Cellulose
Cellulose
(C[6]H[12]O[6])n
Cellulose is an organic compound, a polysaccharide consisting of a linear chain of several hundred to over ten thousand β(1→4) linked D-glucose units. It is the structural component of the primary cell wall of green plants, many forms of algae, and the oomycetes. It is the most common organic compound on Earth. About 33% of all plant matter is cellulose.
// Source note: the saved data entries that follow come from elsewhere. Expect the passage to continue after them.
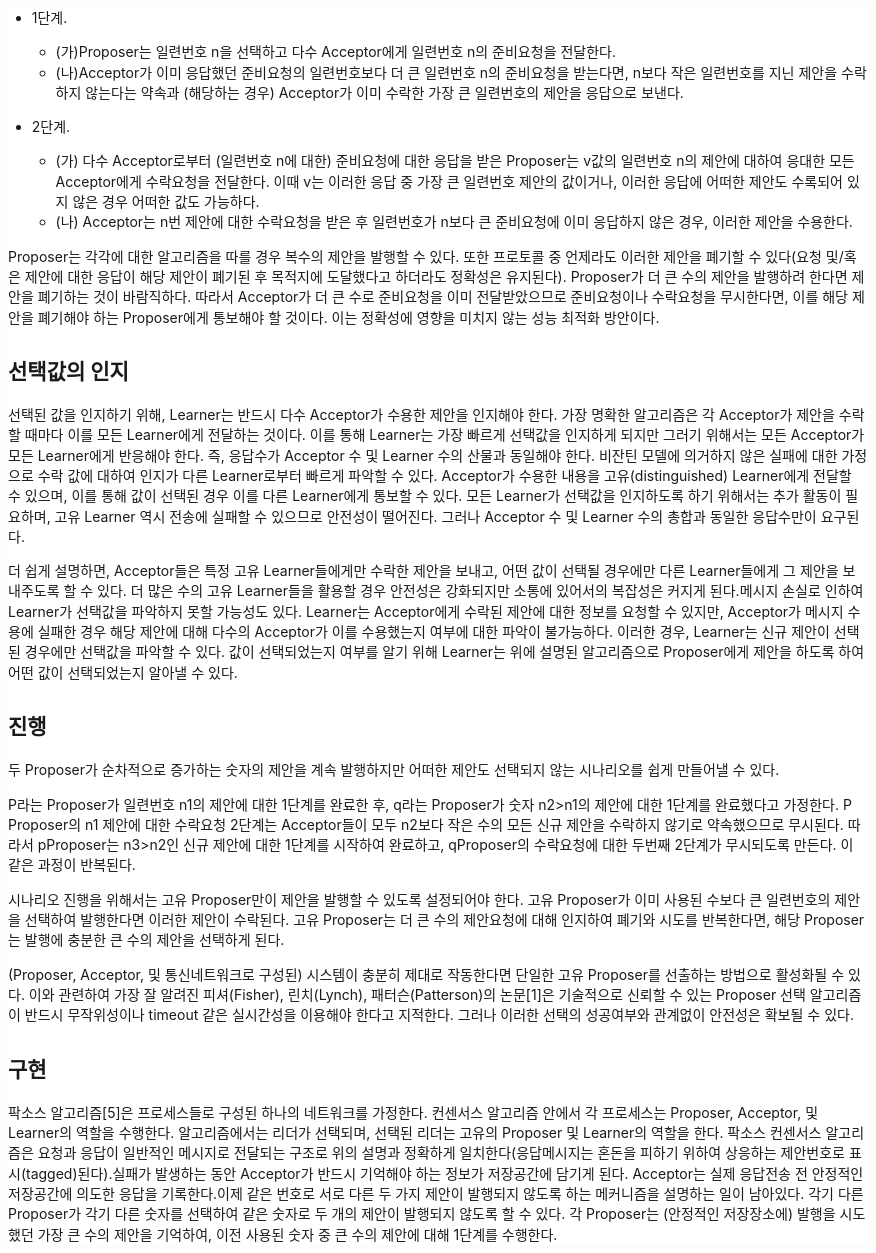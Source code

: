 - 1단계.
  - (가)Proposer는 일련번호 n을 선택하고 다수 Acceptor에게 일련번호 n의 준비요청을 전달한다.
  - (나)Acceptor가 이미 응답했던 준비요청의 일련번호보다 더 큰 일련번호 n의 준비요청을 받는다면, n보다 작은 일련번호를 지닌 제안을 수락하지 않는다는 약속과 (해당하는 경우) Acceptor가 이미 수락한 가장 큰 일련번호의 제안을 응답으로 보낸다.

- 2단계. 
  - (가) 다수 Acceptor로부터 (일련번호 n에 대한) 준비요청에 대한 응답을 받은 Proposer는 v값의 일련번호 n의 제안에 대하여 응대한 모든 Acceptor에게 수락요청을 전달한다. 이때 v는 이러한 응답 중 가장 큰 일련번호 제안의 값이거나, 이러한 응답에 어떠한 제안도 수록되어 있지 않은 경우 어떠한 값도 가능하다.
  - (나) Acceptor는 n번 제안에 대한 수락요청을 받은 후 일련번호가 n보다 큰 준비요청에 이미 응답하지 않은 경우, 이러한 제안을 수용한다.

Proposer는 각각에 대한 알고리즘을 따를 경우 복수의 제안을 발행할 수 있다. 또한 프로토콜 중 언제라도 이러한 제안을 폐기할 수 있다(요청 및/혹은 제안에 대한 응답이 해당 제안이 폐기된 후 목적지에 도달했다고 하더라도 정확성은 유지된다). Proposer가 더 큰 수의 제안을 발행하려 한다면 제안을 폐기하는 것이 바람직하다. 따라서 Acceptor가 더 큰 수로 준비요청을 이미 전달받았으므로 준비요청이나 수락요청을 무시한다면, 이를 해당 제안을 폐기해야 하는 Proposer에게 통보해야 할 것이다. 이는 정확성에 영향을 미치지 않는 성능 최적화 방안이다.

## 선택값의 인지

선택된 값을 인지하기 위해, Learner는 반드시 다수 Acceptor가 수용한 제안을 인지해야 한다. 가장 명확한 알고리즘은 각 Acceptor가 제안을 수락할 때마다 이를 모든 Learner에게 전달하는 것이다. 이를 통해 Learner는 가장 빠르게 선택값을 인지하게 되지만 그러기 위해서는 모든 Acceptor가 모든 Learner에게 반응해야 한다. 즉, 응답수가 Acceptor 수 및 Learner 수의 산물과 동일해야 한다. 비잔틴 모델에 의거하지 않은 실패에 대한 가정으로 수락 값에 대하여 인지가 다른 Learner로부터 빠르게 파악할 수 있다. Acceptor가 수용한 내용을 고유(distinguished) Learner에게 전달할 수 있으며, 이를 통해 값이 선택된 경우 이를 다른 Learner에게 통보할 수 있다. 모든 Learner가 선택값을 인지하도록 하기 위해서는 추가 활동이 필요하며, 고유 Learner 역시 전송에 실패할 수 있으므로 안전성이 떨어진다. 그러나 Acceptor 수 및 Learner 수의 총합과 동일한 응답수만이 요구된다.

더 쉽게 설명하면, Acceptor들은 특정 고유 Learner들에게만 수락한 제안을 보내고, 어떤 값이 선택될 경우에만 다른 Learner들에게 그 제안을 보내주도록 할 수 있다. 더 많은 수의 고유 Learner들을 활용할 경우 안전성은 강화되지만 소통에 있어서의 복잡성은 커지게 된다.메시지 손실로 인하여 Learner가 선택값을 파악하지 못할 가능성도 있다. Learner는 Acceptor에게 수락된 제안에 대한 정보를 요청할 수 있지만, Acceptor가 메시지 수용에 실패한 경우 해당 제안에 대해 다수의 Acceptor가 이를 수용했는지 여부에 대한 파악이 불가능하다. 이러한 경우, Learner는 신규 제안이 선택된 경우에만 선택값을 파악할 수 있다. 값이 선택되었는지 여부를 알기 위해 Learner는 위에 설명된 알고리즘으로 Proposer에게 제안을 하도록 하여 어떤 값이 선택되었는지 알아낼 수 있다.

## 진행

두 Proposer가 순차적으로 증가하는 숫자의 제안을 계속 발행하지만 어떠한 제안도 선택되지 않는 시나리오를 쉽게 만들어낼 수 있다. 

P라는 Proposer가 일련번호 n1의 제안에 대한 1단계를 완료한 후, q라는 Proposer가 숫자 n2>n1의 제안에 대한 1단계를 완료했다고 가정한다. P Proposer의 n1 제안에 대한 수락요청 2단계는 Acceptor들이 모두 n2보다 작은 수의 모든 신규 제안을 수락하지 않기로 약속했으므로 무시된다. 따라서 pProposer는 n3>n2인 신규 제안에 대한 1단계를 시작하여 완료하고, qProposer의 수락요청에 대한 두번째 2단계가 무시되도록 만든다. 이 같은 과정이 반복된다.

시나리오 진행을 위해서는 고유 Proposer만이 제안을 발행할 수 있도록 설정되어야 한다. 고유 Proposer가 이미 사용된 수보다 큰 일련번호의 제안을 선택하여 발행한다면 이러한 제안이 수락된다. 
고유 Proposer는 더 큰 수의 제안요청에 대해 인지하여 폐기와 시도를 반복한다면, 해당 Proposer는 발행에 충분한 큰 수의 제안을 선택하게 된다.

(Proposer, Acceptor, 및 통신네트워크로 구성된) 시스템이 충분히 제대로 작동한다면 단일한 고유 Proposer를 선출하는 방법으로 활성화될 수 있다. 이와 관련하여 가장 잘 알려진 피셔(Fisher), 린치(Lynch), 패터슨(Patterson)의 논문[1]은 기술적으로 신뢰할 수 있는 Proposer 선택 알고리즘이 반드시 무작위성이나 timeout 같은 실시간성을 이용해야 한다고 지적한다. 그러나 이러한 선택의 성공여부와 관계없이 안전성은 확보될 수 있다.

## 구현

팍소스 알고리즘[5]은 프로세스들로 구성된 하나의 네트워크를 가정한다. 컨센서스 알고리즘 안에서 각 프로세스는 Proposer, Acceptor, 및 Learner의 역할을 수행한다. 알고리즘에서는 리더가 선택되며, 선택된 리더는 고유의 Proposer 및 Learner의 역할을 한다. 팍소스 컨센서스 알고리즘은 요청과 응답이 일반적인 메시지로 전달되는 구조로 위의 설명과 정확하게 일치한다(응답메시지는 혼돈을 피하기 위하여 상응하는 제안번호로 표시(tagged)된다).실패가 발생하는 동안 Acceptor가 반드시 기억해야 하는 정보가 저장공간에 담기게 된다. Acceptor는 실제 응답전송 전 안정적인 저장공간에 의도한 응답을 기록한다.이제 같은 번호로 서로 다른 두 가지 제안이 발행되지 않도록 하는 메커니즘을 설명하는 일이 남아있다. 각기 다른 Proposer가 각기 다른 숫자를 선택하여 같은 숫자로 두 개의 제안이 발행되지 않도록 할 수 있다. 각 Proposer는 (안정적인 저장장소에) 발행을 시도했던 가장 큰 수의 제안을 기억하여, 이전 사용된 숫자 중 큰 수의 제안에 대해 1단계를 수행한다.

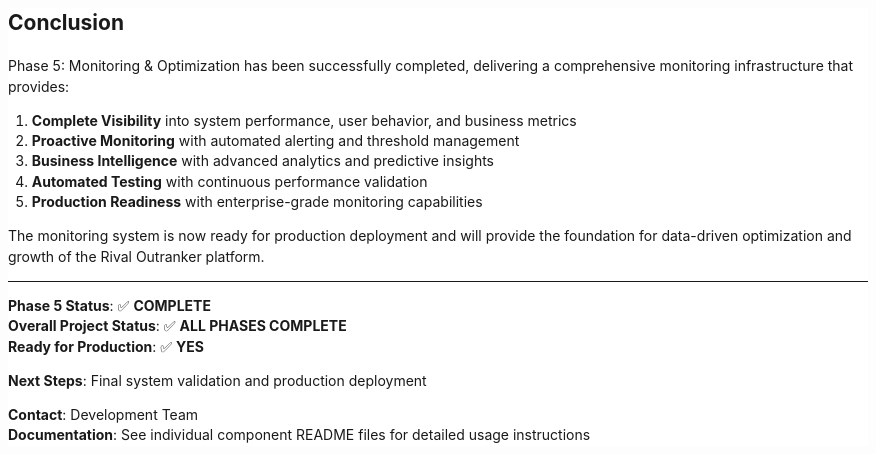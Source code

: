 ## Conclusion

Phase 5: Monitoring & Optimization has been successfully completed, delivering a comprehensive monitoring infrastructure that provides:

1. **Complete Visibility** into system performance, user behavior, and business metrics
2. **Proactive Monitoring** with automated alerting and threshold management
3. **Business Intelligence** with advanced analytics and predictive insights
4. **Automated Testing** with continuous performance validation
5. **Production Readiness** with enterprise-grade monitoring capabilities

The monitoring system is now ready for production deployment and will provide the foundation for data-driven optimization and growth of the Rival Outranker platform.

---

**Phase 5 Status**: ✅ **COMPLETE**  
**Overall Project Status**: ✅ **ALL PHASES COMPLETE**  
**Ready for Production**: ✅ **YES**

**Next Steps**: Final system validation and production deployment

**Contact**: Development Team  
**Documentation**: See individual component README files for detailed usage instructions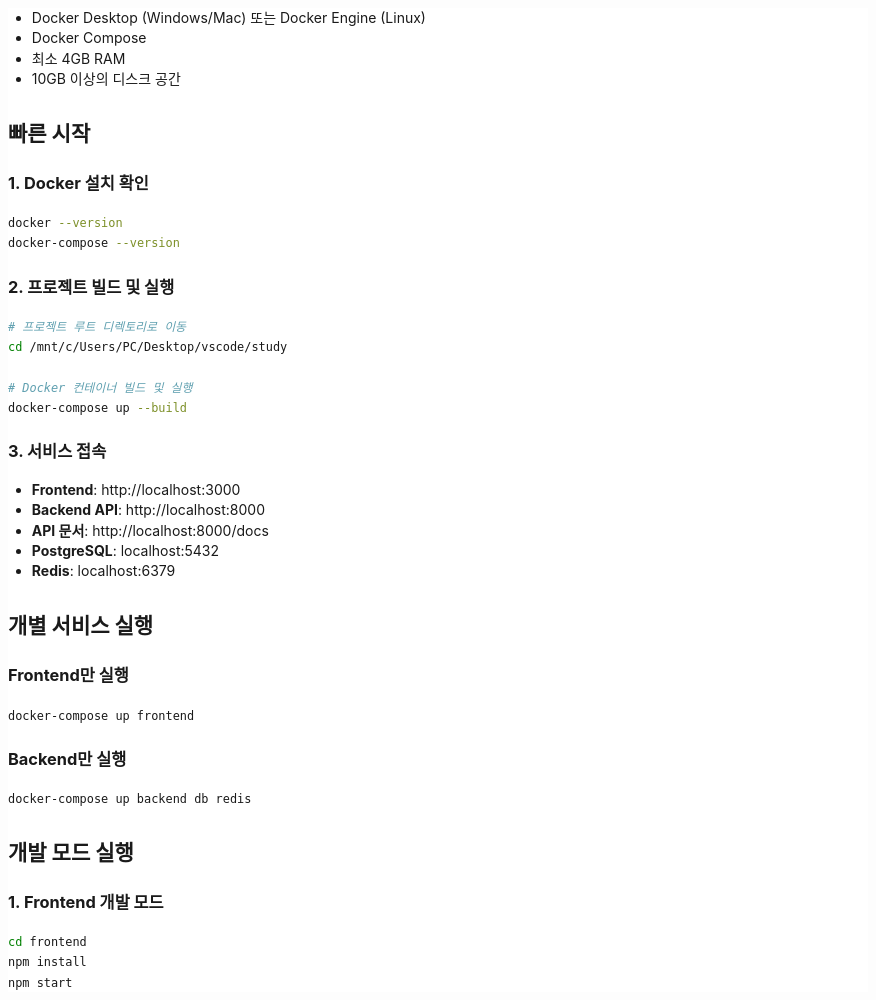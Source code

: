 - Docker Desktop (Windows/Mac) 또는 Docker Engine (Linux)
- Docker Compose
- 최소 4GB RAM
- 10GB 이상의 디스크 공간

## 빠른 시작

### 1. Docker 설치 확인
```bash
docker --version
docker-compose --version
```

### 2. 프로젝트 빌드 및 실행
```bash
# 프로젝트 루트 디렉토리로 이동
cd /mnt/c/Users/PC/Desktop/vscode/study

# Docker 컨테이너 빌드 및 실행
docker-compose up --build
```

### 3. 서비스 접속
- **Frontend**: http://localhost:3000
- **Backend API**: http://localhost:8000
- **API 문서**: http://localhost:8000/docs
- **PostgreSQL**: localhost:5432
- **Redis**: localhost:6379

## 개별 서비스 실행

### Frontend만 실행
```bash
docker-compose up frontend
```

### Backend만 실행
```bash
docker-compose up backend db redis
```

## 개발 모드 실행

### 1. Frontend 개발 모드
```bash
cd frontend
npm install
npm start
```
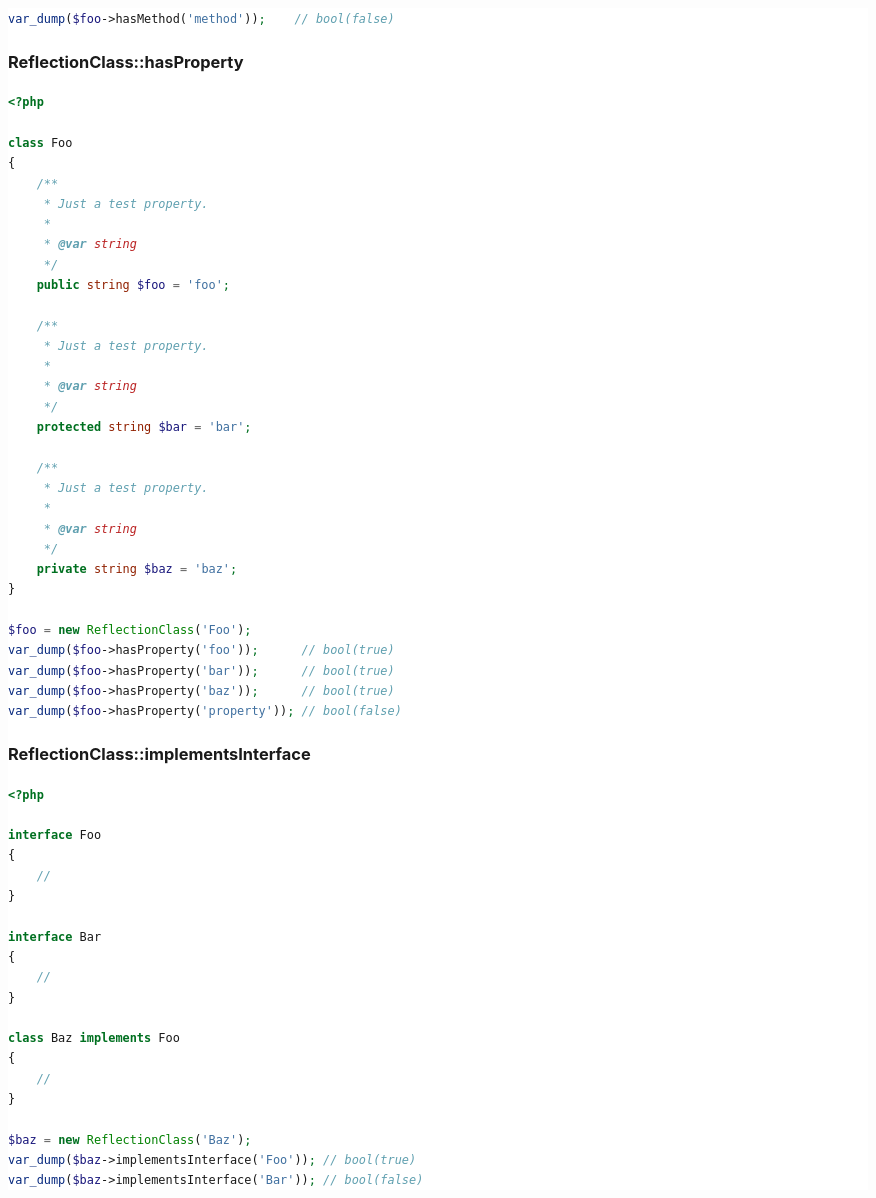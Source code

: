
 ```php
var_dump($foo->hasMethod('method'));    // bool(false)

```

### ReflectionClass::hasProperty

```php
<?php

class Foo
{
    /**
     * Just a test property.
     *
     * @var string
     */
    public string $foo = 'foo';

    /**
     * Just a test property.
     *
     * @var string
     */
    protected string $bar = 'bar';

    /**
     * Just a test property.
     *
     * @var string
     */
    private string $baz = 'baz';
}

$foo = new ReflectionClass('Foo');
var_dump($foo->hasProperty('foo'));      // bool(true)
var_dump($foo->hasProperty('bar'));      // bool(true)
var_dump($foo->hasProperty('baz'));      // bool(true)
var_dump($foo->hasProperty('property')); // bool(false)

```

### ReflectionClass::implementsInterface

```php
<?php

interface Foo
{
    //
}

interface Bar
{
    //
}

class Baz implements Foo
{
    //
}

$baz = new ReflectionClass('Baz');
var_dump($baz->implementsInterface('Foo')); // bool(true)
var_dump($baz->implementsInterface('Bar')); // bool(false)
```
The cellulose content of cotton is 90%, for example, and that of wood is 40–50%. In China and South East Asia, people made use of hemp to make rope and cordage as early as 4500 BC. Around 4000 BC, cellulose was used as base material for garments; in the millennium after that were the first reports about spinning cotton in Egypt and India. Between 1837 and 1842, French agricultural chemist Anselme Payen — having isolated fibrous substance from different plants — determined that cellulose was a carbohydrate composed of glucose residues, and was isomeric to starch (44.4% C, 6.2% H). Today, cellulose is one of the world’s most widely used materials. It keeps us warm (in isolating material and clothing), increases and transfers knowledge (in paper and books), gives us movies and photographs, once eased the characterization of chemical reactions (in tin layer chromatography), and has recently been explored as a powerful biofuel.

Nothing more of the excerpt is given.